Aim of the task - Could you filter the data below down to the lines that hold the word "will"?

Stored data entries
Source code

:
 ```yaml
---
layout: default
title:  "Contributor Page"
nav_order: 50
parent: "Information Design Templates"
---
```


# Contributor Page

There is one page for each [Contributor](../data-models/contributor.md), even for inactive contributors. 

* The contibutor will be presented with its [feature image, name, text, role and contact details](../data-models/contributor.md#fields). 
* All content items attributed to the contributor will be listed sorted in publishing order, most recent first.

Output of the task -
* The contibutor will be presented with its [feature image, name, text, role and contact details](../data-models/contributor.md#fields). 
* All content items attributed to the contributor will be listed sorted in publishing order, most recent first.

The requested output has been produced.